Report all lines in the records that hold the string "Uses".

========

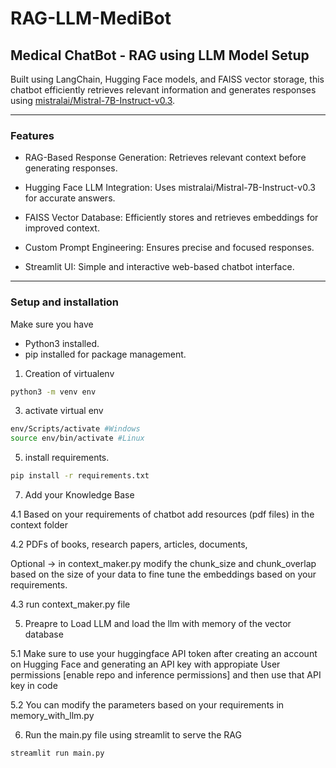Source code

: # RAG-LLM-MediBot
## Medical ChatBot - RAG using LLM Model Setup  


Built using LangChain, Hugging Face models, and FAISS vector storage, this chatbot efficiently retrieves relevant information and generates responses using [mistralai/Mistral-7B-Instruct-v0.3](https://huggingface.co/mistralai/Mistral-7B-Instruct-v0.3).

---

### Features

- RAG-Based Response Generation: Retrieves relevant context before generating responses.

- Hugging Face LLM Integration: Uses mistralai/Mistral-7B-Instruct-v0.3 for accurate answers.

- FAISS Vector Database: Efficiently stores and retrieves embeddings for improved context.

- Custom Prompt Engineering: Ensures precise and focused responses.

- Streamlit UI: Simple and interactive web-based chatbot interface.

---

### Setup and installation
Make sure you have

- Python3 installed.
- pip installed for package management.
1. Creation of virtualenv
```sh
python3 -m venv env
```
3. activate virtual env
```sh
env/Scripts/activate #Windows
source env/bin/activate #Linux
```
5. install requirements.
```sh
pip install -r requirements.txt
```
7. Add your Knowledge Base

  4.1 Based on your requirements of chatbot add resources (pdf files) in the context folder

  4.2 PDFs of books, research papers, articles, documents,

  Optional -> in context_maker.py modify the chunk_size and chunk_overlap based on the size of your data to fine tune the embeddings based on your requirements.

  4.3 run context_maker.py file

5. Preapre to Load LLM and load the llm with memory of the vector database

  5.1 Make sure to use your huggingface API token after creating an account on Hugging Face and generating an API key with appropiate User permissions [enable repo and inference permissions] and then use that API   key in code

  5.2 You can modify the parameters based on your requirements in memory_with_llm.py

6. Run the main.py file using streamlit to serve the RAG
```sh
streamlit run main.py
```
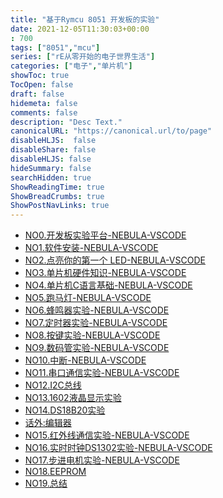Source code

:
 ```yaml
---
title: "基于Rymcu 8051 开发板的实验"
date: 2021-12-05T11:30:03+00:00
: 700
tags: ["8051","mcu"]
series: ["rE从零开始的电子世界生活"]
categories: ["电子","单片机"]
showToc: true
TocOpen: false
draft: false
hidemeta: false
comments: false
description: "Desc Text."
canonicalURL: "https://canonical.url/to/page"
disableHLJS:  false
disableShare: false
disableHLJS: false
hideSummary: false
searchHidden: true
ShowReadingTime: true
ShowBreadCrumbs: true
ShowPostNavLinks: true
---
```


- <a href="https://rymcu.com/article/190">NO0.开发板实验平台-NEBULA-VSCODE</a>
- <a href="https://rymcu.com/article/167">NO1.软件安装-NEBULA-VSCODE</a>
- <a href="https://rymcu.com/article/168">NO2.点亮你的第一个 LED-NEBULA-VSCODE</a>
- <a href="https://rymcu.com/article/170">NO3.单片机硬件知识-NEBULA-VSCODE</a>
- <a href="https://rymcu.com/article/171">NO4.单片机C语言基础-NEBULA-VSCODE</a>
- <a href="https://rymcu.com/article/169">NO5.跑马灯-NEBULA-VSCODE</a>
- <a href="https://rymcu.com/article/172">NO6.蜂鸣器实验-NEBULA-VSCODE</a>
- <a href="https://rymcu.com/article/173">NO7.定时器实验-NEBULA-VSCODE
- <a href="https://rymcu.com/article/174">NO8.按键实验-NEBULA-VSCODE</a>
- <a href="https://rymcu.com/article/191">NO9.数码管实验-NEBULA-VSCODE</a>
- <a href="https://rymcu.com/article/177">NO10.中断-NEBULA-VSCODE</a>
- <a href="https://rymcu.com/article/178">NO11.串口通信实验-NEBULA-VSCODE</a>
- <a href="https://rymcu.com/article/181">NO12.I2C总线</a>
- <a href="https://rymcu.com/article/195">NO13.1602液晶显示实验</a>
- <a href="https://rymcu.com/article/180">NO14.DS18B20实验</a>
- <a href="https://rymcu.com/article/194">话外:编辑器
- <a href="https://rymcu.com/article/post/182">NO15.红外线通信实验-NEBULA-VSCODE</a>
- <a href="https://rymcu.com/article/183">NO16.实时时钟DS1302实验-NEBULA-VSCODE</a>
- <a href="https://rymcu.com/article/186">NO17.步进电机实验-NEBULA-VSCODE</a>
- <a href="https://rymcu.com/article/188">NO18.EEPROM</a>
- <a href="https://rymcu.com/article/198">NO19.总结</a>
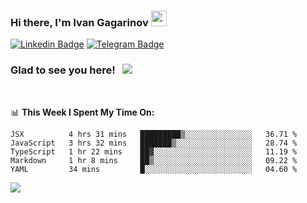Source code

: ### Hi there, I'm Ivan Gagarinov <img src="https://media.giphy.com/media/hvRJCLFzcasrR4ia7z/giphy.gif" width="25px">

[![Linkedin Badge](https://img.shields.io/badge/-LinkedIn-0e76a8?style=flat-square&logo=Linkedin&logoColor=white)](https://linkedin.com/in/ivan-gagarinov-142ba3141/)
[![Telegram Badge](https://img.shields.io/badge/-Telegram-0088cc?style=flat-square&logo=Telegram&logoColor=white)](https://t.me/igagarinov)

### Glad to see you here! &nbsp; ![](https://visitor-badge.glitch.me/badge?page_id=dzencot.dzencot)

</br>

📊 **This Week I Spent My Time On:**
<!--START_SECTION:waka-->
```text
JSX          4 hrs 31 mins   █████████▒░░░░░░░░░░░░░░░   36.71 % 
JavaScript   3 hrs 32 mins   ███████▒░░░░░░░░░░░░░░░░░   28.74 % 
TypeScript   1 hr 22 mins    ██▓░░░░░░░░░░░░░░░░░░░░░░   11.19 % 
Markdown     1 hr 8 mins     ██▒░░░░░░░░░░░░░░░░░░░░░░   09.22 % 
YAML         34 mins         █░░░░░░░░░░░░░░░░░░░░░░░░   04.60 % 
```
<!--END_SECTION:waka-->

[![](https://github-readme-stats.vercel.app/api?username=dzencot&theme=gruvbox)](https://github.com/dzencot)
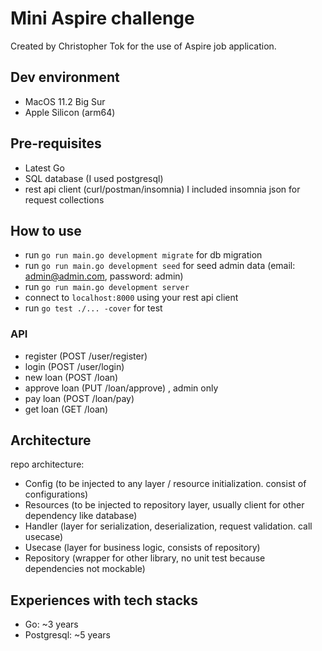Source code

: # Mini Aspire challenge

Created by Christopher Tok for the use of Aspire job application. 

## Dev environment
- MacOS 11.2 Big Sur
- Apple Silicon (arm64)

## Pre-requisites
- Latest Go
- SQL database (I used postgresql)
- rest api client (curl/postman/insomnia) I included insomnia json for request collections

## How to use
- run ``` go run main.go development migrate ``` for db migration
- run ``` go run main.go development seed ``` for seed admin data (email: admin@admin.com, password: admin)
- run ``` go run main.go development server ```
- connect to ``` localhost:8000 ``` using your rest api client
- run ``` go test ./... -cover ``` for test

### API
- register (POST /user/register)
- login (POST /user/login)
- new loan (POST /loan)
- approve loan (PUT /loan/approve) , admin only
- pay loan (POST /loan/pay)
- get loan (GET /loan)

## Architecture
repo architecture:
- Config (to be injected to any layer / resource initialization. consist of configurations)
- Resources (to be injected to repository layer, usually client for other dependency like database)
- Handler (layer for serialization, deserialization, request validation. call usecase)
- Usecase (layer for business logic, consists of repository)
- Repository (wrapper for other library, no unit test because dependencies not mockable)
 
## Experiences with tech stacks
- Go: ~3 years
- Postgresql: ~5 years
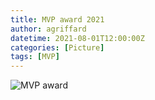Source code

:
 ```yaml
---
title: MVP award 2021
author: agriffard
datetime: 2021-08-01T12:00:00Z
categories: [Picture]
tags: [MVP]
---
```


![MVP award](/assets/blog/Microsoft-Most-Valuable-Professional/mvp2021.jpg)
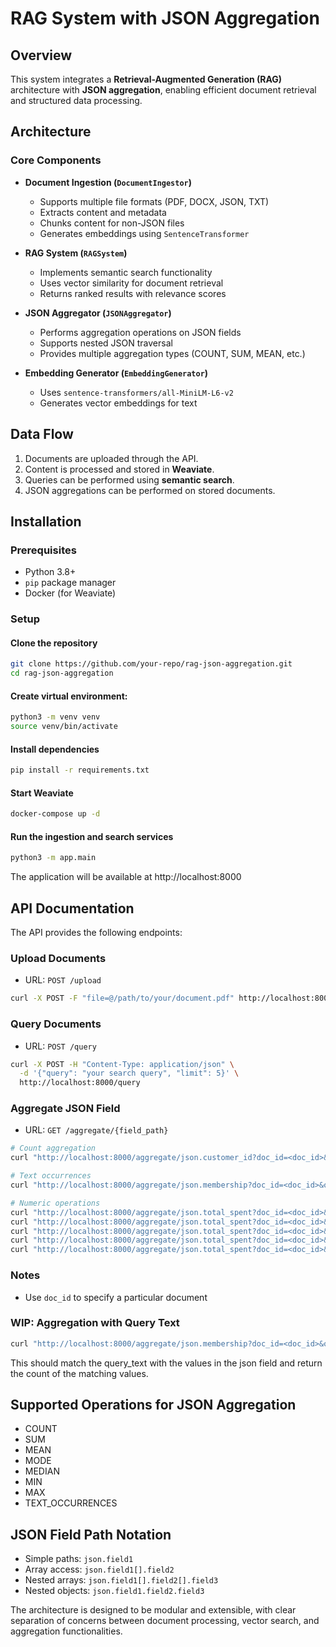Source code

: # RAG System with JSON Aggregation

## Overview

This system integrates a **Retrieval-Augmented Generation (RAG)** architecture with **JSON aggregation**, enabling efficient document retrieval and structured data processing.

## Architecture

### Core Components

- **Document Ingestion (`DocumentIngestor`)**
  - Supports multiple file formats (PDF, DOCX, JSON, TXT)
  - Extracts content and metadata
  - Chunks content for non-JSON files
  - Generates embeddings using `SentenceTransformer`

- **RAG System (`RAGSystem`)**
  - Implements semantic search functionality
  - Uses vector similarity for document retrieval
  - Returns ranked results with relevance scores

- **JSON Aggregator (`JSONAggregator`)**
  - Performs aggregation operations on JSON fields
  - Supports nested JSON traversal
  - Provides multiple aggregation types (COUNT, SUM, MEAN, etc.)

- **Embedding Generator (`EmbeddingGenerator`)**
  - Uses `sentence-transformers/all-MiniLM-L6-v2`
  - Generates vector embeddings for text

## Data Flow

1. Documents are uploaded through the API.
2. Content is processed and stored in **Weaviate**.
3. Queries can be performed using **semantic search**.
4. JSON aggregations can be performed on stored documents.

## Installation

### Prerequisites

- Python 3.8+
- `pip` package manager
- Docker (for Weaviate)

### Setup

#### Clone the repository
```bash
git clone https://github.com/your-repo/rag-json-aggregation.git
cd rag-json-aggregation
```

#### Create virtual environment:
```bash
python3 -m venv venv
source venv/bin/activate
```

#### Install dependencies
```bash
pip install -r requirements.txt
```


#### Start Weaviate 
```bash
docker-compose up -d
```

#### Run the ingestion and search services
```bash
python3 -m app.main
```

The application will be available at http://localhost:8000

## API Documentation

The API provides the following endpoints:

### Upload Documents

* URL: ```POST /upload```

```bash
curl -X POST -F "file=@/path/to/your/document.pdf" http://localhost:8000/upload
```

### Query Documents

* URL: ```POST /query```

```bash
curl -X POST -H "Content-Type: application/json" \
  -d '{"query": "your search query", "limit": 5}' \
  http://localhost:8000/query
```

### Aggregate JSON Field

* URL: ```GET /aggregate/{field_path}```

```bash
# Count aggregation
curl "http://localhost:8000/aggregate/json.customer_id?doc_id=<doc_id>&operation=count"

# Text occurrences
curl "http://localhost:8000/aggregate/json.membership?doc_id=<doc_id>&operation=text_occurrences"

# Numeric operations
curl "http://localhost:8000/aggregate/json.total_spent?doc_id=<doc_id>&operation=sum"
curl "http://localhost:8000/aggregate/json.total_spent?doc_id=<doc_id>&operation=mean"
curl "http://localhost:8000/aggregate/json.total_spent?doc_id=<doc_id>&operation=median"
curl "http://localhost:8000/aggregate/json.total_spent?doc_id=<doc_id>&operation=min"
curl "http://localhost:8000/aggregate/json.total_spent?doc_id=<doc_id>&operation=max"

```


### Notes

* Use ```doc_id``` to specify a particular document



### WIP: Aggregation with Query Text


```bash
curl "http://localhost:8000/aggregate/json.membership?doc_id=<doc_id>&operation=count&query_text=\"Gold\""

```

This should match the query_text with the values in the json field and return the count of the matching values.




## Supported Operations for JSON Aggregation

* COUNT
* SUM
* MEAN
* MODE
* MEDIAN
* MIN
* MAX
* TEXT_OCCURRENCES

## JSON Field Path Notation
* Simple paths: ```json.field1```
* Array access: ```json.field1[].field2```
* Nested arrays: ```json.field1[].field2[].field3```
* Nested objects: ```json.field1.field2.field3```

The architecture is designed to be modular and extensible, with clear separation of concerns between document processing, vector search, and aggregation functionalities.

========

**Reply to the task:**
- Hugging Face LLM Integration: Uses mistralai/Mistral-7B-Instruct-v0.3 for accurate answers.
  - Uses vector similarity for document retrieval
  - Uses `sentence-transformers/all-MiniLM-L6-v2`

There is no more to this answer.